=== The task ===
The answer is to be an exact copy of the lines below running from the line with "cp -p /usr/sbin/sshd /tmp/sshd.novo" down to the line with "Tenha cuidado para", both ends included, and nothing more.

++++ Excerpted records

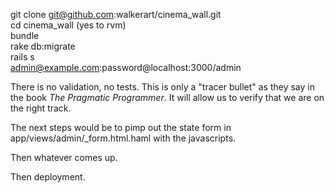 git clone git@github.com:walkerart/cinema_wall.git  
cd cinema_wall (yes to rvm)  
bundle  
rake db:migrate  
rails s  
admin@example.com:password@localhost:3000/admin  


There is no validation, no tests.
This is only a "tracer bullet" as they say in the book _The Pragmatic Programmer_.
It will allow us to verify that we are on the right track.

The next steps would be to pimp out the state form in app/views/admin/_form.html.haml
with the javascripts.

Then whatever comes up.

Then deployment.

++++++++
++++ Excerpted records

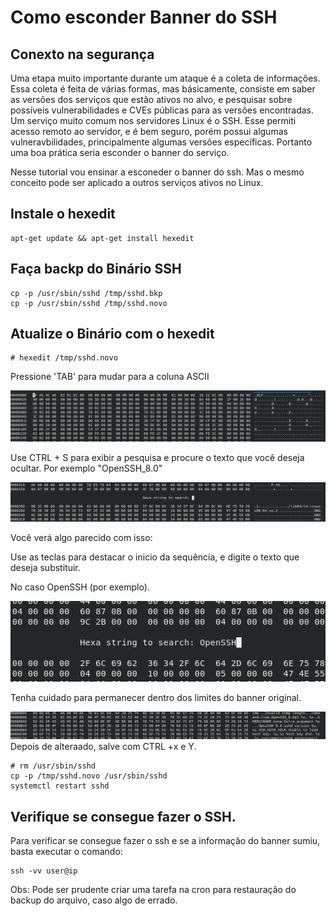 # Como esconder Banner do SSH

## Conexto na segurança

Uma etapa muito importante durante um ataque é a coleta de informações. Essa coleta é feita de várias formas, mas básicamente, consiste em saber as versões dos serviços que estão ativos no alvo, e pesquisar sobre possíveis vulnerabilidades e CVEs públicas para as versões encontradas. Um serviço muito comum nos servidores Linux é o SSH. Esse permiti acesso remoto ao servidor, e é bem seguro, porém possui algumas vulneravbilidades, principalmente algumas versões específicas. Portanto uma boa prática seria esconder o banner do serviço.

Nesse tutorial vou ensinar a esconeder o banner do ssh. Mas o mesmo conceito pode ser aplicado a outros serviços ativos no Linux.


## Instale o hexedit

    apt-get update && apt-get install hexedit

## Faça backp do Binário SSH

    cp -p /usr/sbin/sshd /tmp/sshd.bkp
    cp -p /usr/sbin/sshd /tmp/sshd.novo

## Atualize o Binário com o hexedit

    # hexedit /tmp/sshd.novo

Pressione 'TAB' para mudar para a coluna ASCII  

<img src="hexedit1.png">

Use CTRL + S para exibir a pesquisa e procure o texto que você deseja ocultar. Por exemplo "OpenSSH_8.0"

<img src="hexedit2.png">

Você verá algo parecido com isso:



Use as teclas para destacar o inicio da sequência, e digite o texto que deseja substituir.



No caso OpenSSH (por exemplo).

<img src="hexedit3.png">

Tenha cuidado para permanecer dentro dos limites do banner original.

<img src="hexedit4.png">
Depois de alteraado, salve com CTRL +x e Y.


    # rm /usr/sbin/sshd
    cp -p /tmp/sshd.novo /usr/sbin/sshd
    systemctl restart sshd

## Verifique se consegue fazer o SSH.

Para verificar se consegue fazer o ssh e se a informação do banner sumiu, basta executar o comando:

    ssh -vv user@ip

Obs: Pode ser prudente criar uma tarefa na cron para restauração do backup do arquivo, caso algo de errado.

++++++++
++++ Excerpted records

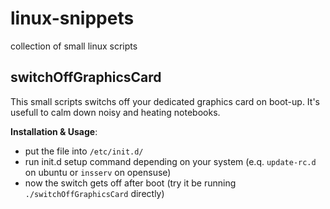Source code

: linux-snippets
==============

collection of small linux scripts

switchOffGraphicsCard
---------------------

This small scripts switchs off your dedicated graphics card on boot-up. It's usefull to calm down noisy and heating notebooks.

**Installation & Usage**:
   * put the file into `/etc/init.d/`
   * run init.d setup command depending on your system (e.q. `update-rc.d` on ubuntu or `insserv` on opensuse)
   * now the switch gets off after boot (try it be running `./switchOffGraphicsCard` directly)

++++++++

=== Exercise output ===
    cp -p /usr/sbin/sshd /tmp/sshd.novo

## Atualize o Binário com o hexedit

    # hexedit /tmp/sshd.novo

Pressione 'TAB' para mudar para a coluna ASCII  

<img src="hexedit1.png">

Use CTRL + S para exibir a pesquisa e procure o texto que você deseja ocultar. Por exemplo "OpenSSH_8.0"

<img src="hexedit2.png">

Você verá algo parecido com isso:



Use as teclas para destacar o inicio da sequência, e digite o texto que deseja substituir.



No caso OpenSSH (por exemplo).

<img src="hexedit3.png">

Tenha cuidado para permanecer dentro dos limites do banner original.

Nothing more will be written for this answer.